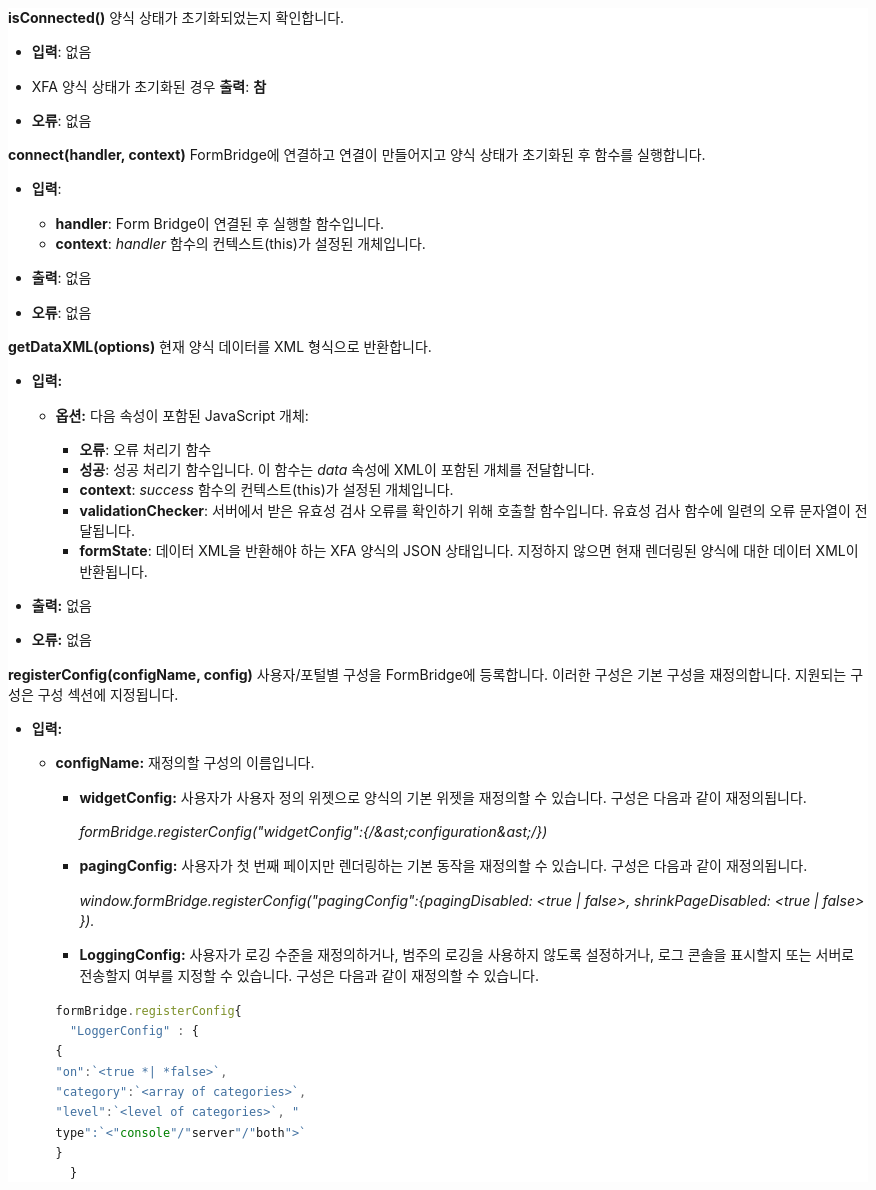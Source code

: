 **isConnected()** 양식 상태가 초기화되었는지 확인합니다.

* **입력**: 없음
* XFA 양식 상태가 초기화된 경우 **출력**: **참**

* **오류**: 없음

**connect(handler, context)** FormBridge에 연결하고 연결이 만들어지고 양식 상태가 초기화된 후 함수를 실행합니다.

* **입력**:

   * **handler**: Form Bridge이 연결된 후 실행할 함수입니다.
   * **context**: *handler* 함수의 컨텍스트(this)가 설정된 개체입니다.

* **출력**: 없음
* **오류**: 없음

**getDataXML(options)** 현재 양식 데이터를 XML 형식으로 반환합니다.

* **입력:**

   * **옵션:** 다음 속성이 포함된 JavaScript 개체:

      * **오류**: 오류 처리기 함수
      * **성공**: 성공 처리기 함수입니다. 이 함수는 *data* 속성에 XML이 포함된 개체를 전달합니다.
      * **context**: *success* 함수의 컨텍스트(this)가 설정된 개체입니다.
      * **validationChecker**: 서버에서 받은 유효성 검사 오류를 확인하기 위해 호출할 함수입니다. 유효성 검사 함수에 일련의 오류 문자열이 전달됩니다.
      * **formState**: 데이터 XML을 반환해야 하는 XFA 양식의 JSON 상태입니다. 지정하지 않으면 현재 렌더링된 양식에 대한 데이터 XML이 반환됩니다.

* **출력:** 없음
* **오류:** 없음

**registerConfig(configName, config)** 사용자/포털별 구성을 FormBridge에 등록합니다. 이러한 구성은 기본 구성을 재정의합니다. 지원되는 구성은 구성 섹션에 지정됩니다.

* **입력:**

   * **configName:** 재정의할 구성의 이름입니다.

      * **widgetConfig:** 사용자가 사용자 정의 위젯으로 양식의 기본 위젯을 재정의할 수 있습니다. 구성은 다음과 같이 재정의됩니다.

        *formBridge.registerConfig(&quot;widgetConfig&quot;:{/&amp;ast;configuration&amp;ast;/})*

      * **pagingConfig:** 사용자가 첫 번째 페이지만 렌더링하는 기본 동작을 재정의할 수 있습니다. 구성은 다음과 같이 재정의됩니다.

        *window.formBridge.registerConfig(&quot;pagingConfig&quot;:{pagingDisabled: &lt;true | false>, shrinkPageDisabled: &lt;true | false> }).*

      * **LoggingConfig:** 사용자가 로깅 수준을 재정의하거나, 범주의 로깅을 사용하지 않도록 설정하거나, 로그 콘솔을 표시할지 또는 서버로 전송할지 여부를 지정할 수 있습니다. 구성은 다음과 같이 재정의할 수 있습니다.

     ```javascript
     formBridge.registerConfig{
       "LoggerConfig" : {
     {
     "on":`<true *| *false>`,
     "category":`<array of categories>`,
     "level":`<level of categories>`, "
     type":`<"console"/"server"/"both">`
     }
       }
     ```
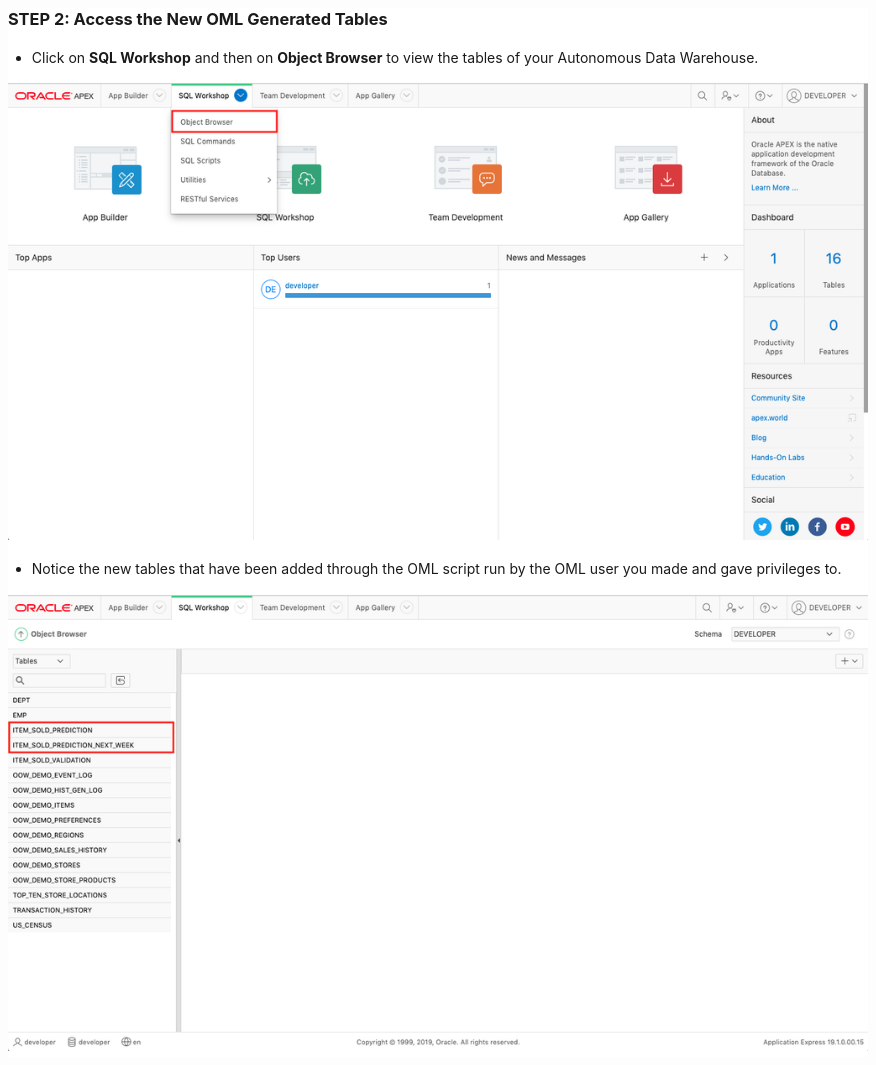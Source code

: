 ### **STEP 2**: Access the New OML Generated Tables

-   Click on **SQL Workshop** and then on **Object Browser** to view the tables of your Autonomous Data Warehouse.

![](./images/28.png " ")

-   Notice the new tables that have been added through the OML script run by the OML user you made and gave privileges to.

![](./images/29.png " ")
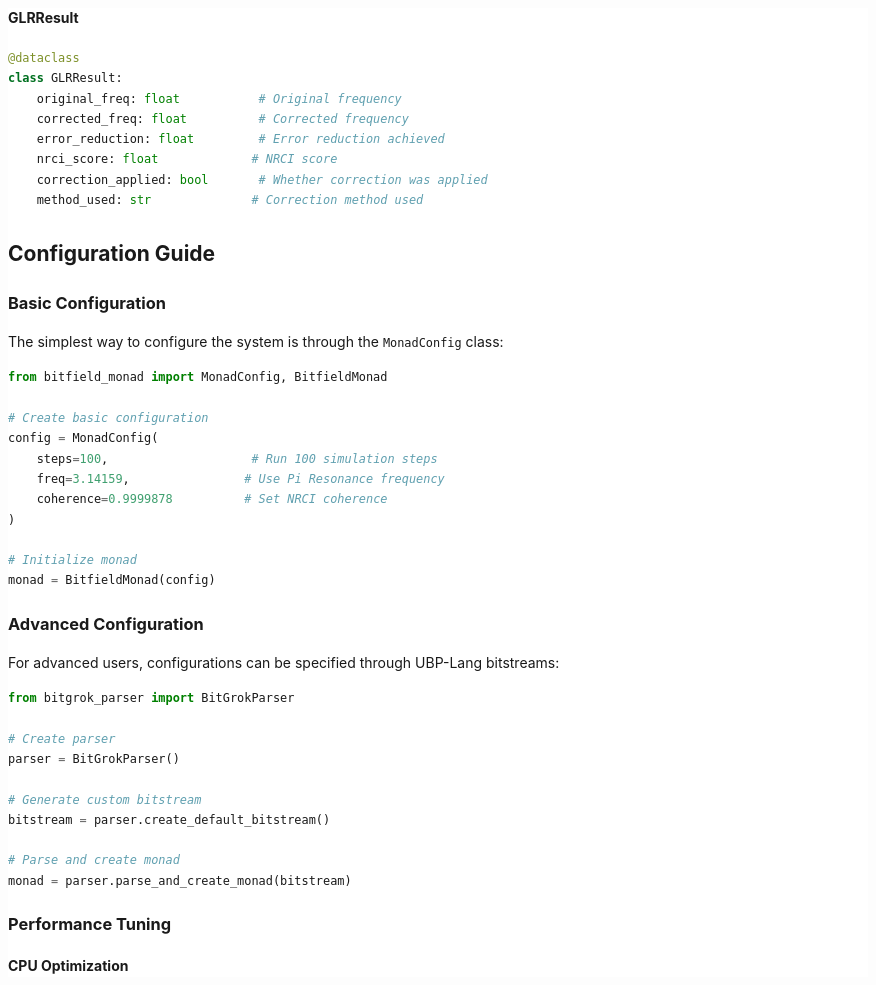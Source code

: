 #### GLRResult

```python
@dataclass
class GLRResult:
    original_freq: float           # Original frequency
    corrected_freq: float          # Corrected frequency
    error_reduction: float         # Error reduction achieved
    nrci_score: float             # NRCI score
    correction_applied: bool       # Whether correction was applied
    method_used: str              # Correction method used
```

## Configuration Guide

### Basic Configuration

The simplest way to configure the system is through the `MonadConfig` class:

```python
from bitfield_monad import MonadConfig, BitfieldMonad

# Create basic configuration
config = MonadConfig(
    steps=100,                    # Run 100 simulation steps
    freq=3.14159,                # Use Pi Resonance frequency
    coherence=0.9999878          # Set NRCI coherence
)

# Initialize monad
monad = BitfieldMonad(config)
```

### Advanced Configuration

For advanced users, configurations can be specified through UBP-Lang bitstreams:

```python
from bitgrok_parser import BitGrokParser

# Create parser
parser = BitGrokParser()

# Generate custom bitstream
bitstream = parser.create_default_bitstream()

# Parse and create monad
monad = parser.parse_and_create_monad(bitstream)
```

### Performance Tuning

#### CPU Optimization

Work task:
Images should not appear in the copy; retype the listing above exactly.

Finished exercise:
Source code

: **isConnected()** 양식 상태가 초기화되었는지 확인합니다.

* **입력**: 없음
* XFA 양식 상태가 초기화된 경우 **출력**: **참**

* **오류**: 없음

**connect(handler, context)** FormBridge에 연결하고 연결이 만들어지고 양식 상태가 초기화된 후 함수를 실행합니다.

* **입력**:

   * **handler**: Form Bridge이 연결된 후 실행할 함수입니다.
   * **context**: *handler* 함수의 컨텍스트(this)가 설정된 개체입니다.

* **출력**: 없음
* **오류**: 없음

**getDataXML(options)** 현재 양식 데이터를 XML 형식으로 반환합니다.

* **입력:**

   * **옵션:** 다음 속성이 포함된 JavaScript 개체:

      * **오류**: 오류 처리기 함수
      * **성공**: 성공 처리기 함수입니다. 이 함수는 *data* 속성에 XML이 포함된 개체를 전달합니다.
      * **context**: *success* 함수의 컨텍스트(this)가 설정된 개체입니다.
      * **validationChecker**: 서버에서 받은 유효성 검사 오류를 확인하기 위해 호출할 함수입니다. 유효성 검사 함수에 일련의 오류 문자열이 전달됩니다.
      * **formState**: 데이터 XML을 반환해야 하는 XFA 양식의 JSON 상태입니다. 지정하지 않으면 현재 렌더링된 양식에 대한 데이터 XML이 반환됩니다.

* **출력:** 없음
* **오류:** 없음

**registerConfig(configName, config)** 사용자/포털별 구성을 FormBridge에 등록합니다. 이러한 구성은 기본 구성을 재정의합니다. 지원되는 구성은 구성 섹션에 지정됩니다.

* **입력:**

   * **configName:** 재정의할 구성의 이름입니다.

      * **widgetConfig:** 사용자가 사용자 정의 위젯으로 양식의 기본 위젯을 재정의할 수 있습니다. 구성은 다음과 같이 재정의됩니다.

        *formBridge.registerConfig(&quot;widgetConfig&quot;:{/&amp;ast;configuration&amp;ast;/})*

      * **pagingConfig:** 사용자가 첫 번째 페이지만 렌더링하는 기본 동작을 재정의할 수 있습니다. 구성은 다음과 같이 재정의됩니다.

        *window.formBridge.registerConfig(&quot;pagingConfig&quot;:{pagingDisabled: &lt;true | false>, shrinkPageDisabled: &lt;true | false> }).*

      * **LoggingConfig:** 사용자가 로깅 수준을 재정의하거나, 범주의 로깅을 사용하지 않도록 설정하거나, 로그 콘솔을 표시할지 또는 서버로 전송할지 여부를 지정할 수 있습니다. 구성은 다음과 같이 재정의할 수 있습니다.

     ```javascript
     formBridge.registerConfig{
       "LoggerConfig" : {
     {
     "on":`<true *| *false>`,
     "category":`<array of categories>`,
     "level":`<level of categories>`, "
     type":`<"console"/"server"/"both">`
     }
       }
     ```
Source code

: ### **STEP 2**: Access the New OML Generated Tables

-   Click on **SQL Workshop** and then on **Object Browser** to view the tables of your Autonomous Data Warehouse.

![](./images/28.png " ")

-   Notice the new tables that have been added through the OML script run by the OML user you made and gave privileges to.

![](./images/29.png " ")
Source code

: #### GLRResult

```python
@dataclass
class GLRResult:
    original_freq: float           # Original frequency
    corrected_freq: float          # Corrected frequency
    error_reduction: float         # Error reduction achieved
    nrci_score: float             # NRCI score
    correction_applied: bool       # Whether correction was applied
    method_used: str              # Correction method used
```

## Configuration Guide

### Basic Configuration

The simplest way to configure the system is through the `MonadConfig` class:

```python
from bitfield_monad import MonadConfig, BitfieldMonad

# Create basic configuration
config = MonadConfig(
    steps=100,                    # Run 100 simulation steps
    freq=3.14159,                # Use Pi Resonance frequency
    coherence=0.9999878          # Set NRCI coherence
)

# Initialize monad
monad = BitfieldMonad(config)
```

### Advanced Configuration

For advanced users, configurations can be specified through UBP-Lang bitstreams:

```python
from bitgrok_parser import BitGrokParser

# Create parser
parser = BitGrokParser()

# Generate custom bitstream
bitstream = parser.create_default_bitstream()

# Parse and create monad
monad = parser.parse_and_create_monad(bitstream)
```

### Performance Tuning

#### CPU Optimization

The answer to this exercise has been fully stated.